Aim of the exercise
Please keep pictures out and return the lines below exactly, from the one holding "- But useful**" through the last, both included.

The data section start

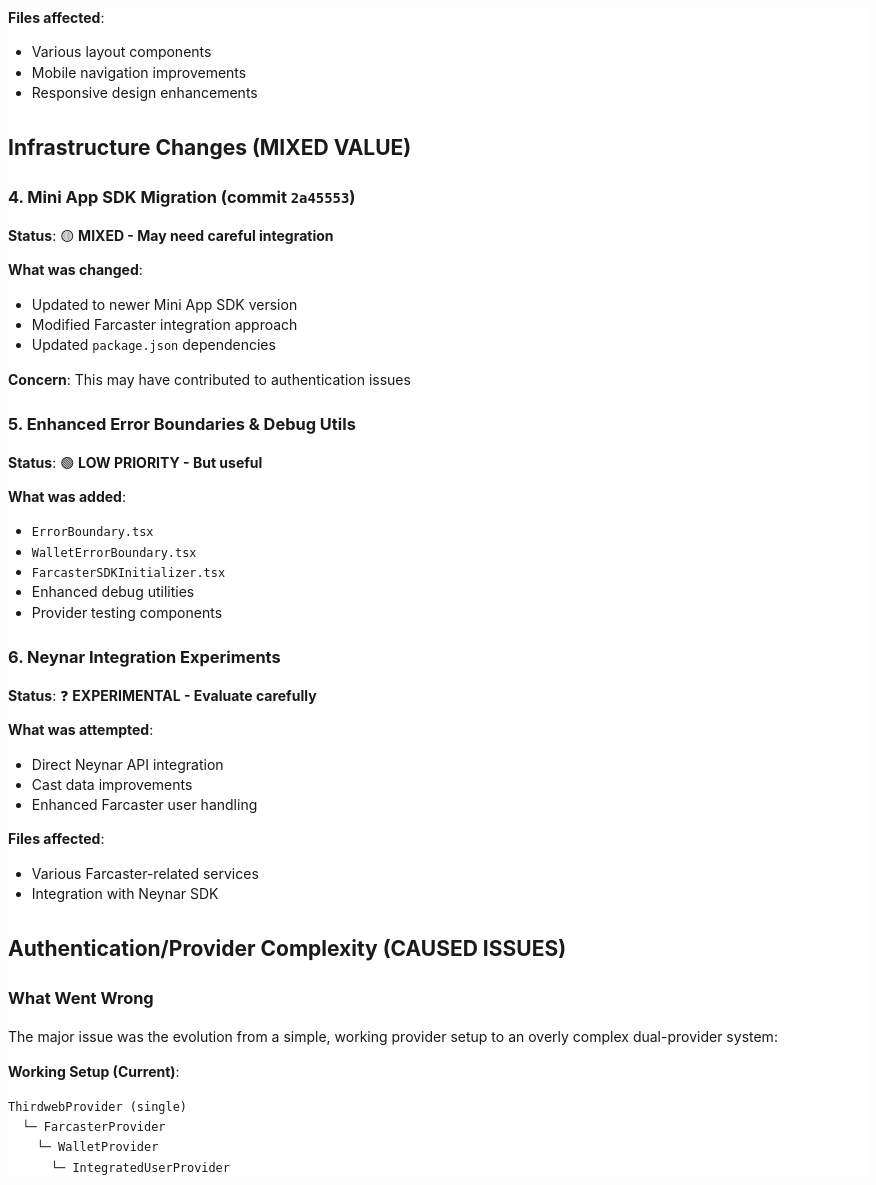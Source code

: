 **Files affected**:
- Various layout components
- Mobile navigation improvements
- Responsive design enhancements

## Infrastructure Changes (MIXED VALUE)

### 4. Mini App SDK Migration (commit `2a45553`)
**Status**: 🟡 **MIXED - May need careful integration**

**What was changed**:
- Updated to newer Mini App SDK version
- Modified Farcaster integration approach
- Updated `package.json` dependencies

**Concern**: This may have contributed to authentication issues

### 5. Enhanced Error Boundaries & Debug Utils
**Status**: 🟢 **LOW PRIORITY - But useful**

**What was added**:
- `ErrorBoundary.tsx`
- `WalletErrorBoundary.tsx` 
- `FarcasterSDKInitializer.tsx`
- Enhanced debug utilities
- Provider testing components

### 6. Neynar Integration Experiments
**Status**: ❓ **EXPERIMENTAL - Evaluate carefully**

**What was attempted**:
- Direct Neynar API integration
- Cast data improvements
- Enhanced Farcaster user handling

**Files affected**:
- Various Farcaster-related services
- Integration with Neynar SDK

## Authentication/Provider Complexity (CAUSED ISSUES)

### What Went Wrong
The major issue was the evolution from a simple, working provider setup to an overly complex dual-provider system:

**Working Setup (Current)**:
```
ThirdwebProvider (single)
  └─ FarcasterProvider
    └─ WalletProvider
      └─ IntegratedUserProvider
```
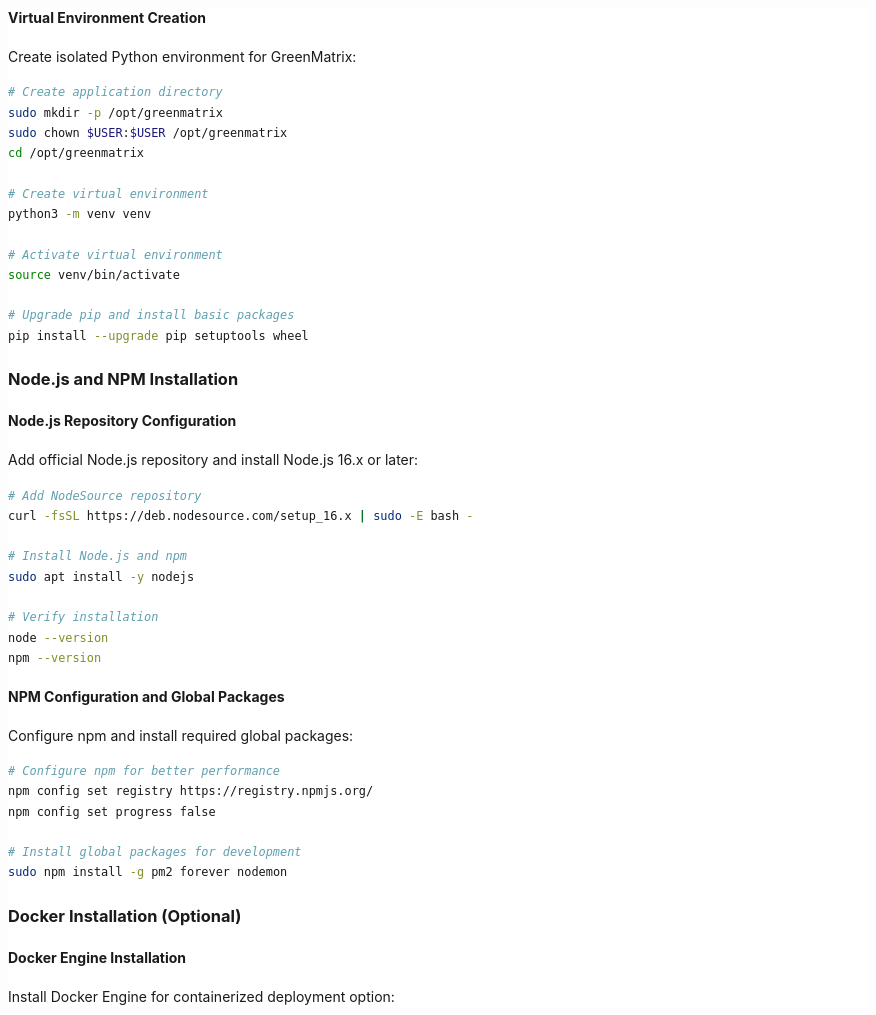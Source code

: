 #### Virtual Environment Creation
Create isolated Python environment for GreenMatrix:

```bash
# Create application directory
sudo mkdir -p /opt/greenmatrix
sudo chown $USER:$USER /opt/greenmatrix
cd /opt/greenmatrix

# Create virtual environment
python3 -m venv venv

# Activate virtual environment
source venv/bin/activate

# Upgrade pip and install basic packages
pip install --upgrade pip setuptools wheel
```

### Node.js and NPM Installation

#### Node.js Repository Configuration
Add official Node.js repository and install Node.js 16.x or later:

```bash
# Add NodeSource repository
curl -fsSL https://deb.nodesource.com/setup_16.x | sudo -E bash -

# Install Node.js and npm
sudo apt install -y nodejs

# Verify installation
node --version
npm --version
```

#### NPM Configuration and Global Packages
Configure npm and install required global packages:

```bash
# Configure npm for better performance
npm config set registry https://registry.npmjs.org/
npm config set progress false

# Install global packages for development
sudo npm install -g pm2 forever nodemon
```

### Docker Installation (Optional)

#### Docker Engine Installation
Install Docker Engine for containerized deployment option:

The data section end

Result for this exercise
**Status**: 🟢 **LOW PRIORITY - But useful**

**What was added**:
- `ErrorBoundary.tsx`
- `WalletErrorBoundary.tsx` 
- `FarcasterSDKInitializer.tsx`
- Enhanced debug utilities
- Provider testing components

### 6. Neynar Integration Experiments
**Status**: ❓ **EXPERIMENTAL - Evaluate carefully**

**What was attempted**:
- Direct Neynar API integration
- Cast data improvements
- Enhanced Farcaster user handling

**Files affected**:
- Various Farcaster-related services
- Integration with Neynar SDK

## Authentication/Provider Complexity (CAUSED ISSUES)

### What Went Wrong
The major issue was the evolution from a simple, working provider setup to an overly complex dual-provider system:

**Working Setup (Current)**:
```
ThirdwebProvider (single)
  └─ FarcasterProvider
    └─ WalletProvider
      └─ IntegratedUserProvider
```
Source code

: #### Virtual Environment Creation
Create isolated Python environment for GreenMatrix:

```bash
# Create application directory
sudo mkdir -p /opt/greenmatrix
sudo chown $USER:$USER /opt/greenmatrix
cd /opt/greenmatrix

# Create virtual environment
python3 -m venv venv

# Activate virtual environment
source venv/bin/activate

# Upgrade pip and install basic packages
pip install --upgrade pip setuptools wheel
```

### Node.js and NPM Installation

#### Node.js Repository Configuration
Add official Node.js repository and install Node.js 16.x or later:

```bash
# Add NodeSource repository
curl -fsSL https://deb.nodesource.com/setup_16.x | sudo -E bash -

# Install Node.js and npm
sudo apt install -y nodejs

# Verify installation
node --version
npm --version
```

#### NPM Configuration and Global Packages
Configure npm and install required global packages:

```bash
# Configure npm for better performance
npm config set registry https://registry.npmjs.org/
npm config set progress false

# Install global packages for development
sudo npm install -g pm2 forever nodemon
```

### Docker Installation (Optional)

#### Docker Engine Installation
Install Docker Engine for containerized deployment option:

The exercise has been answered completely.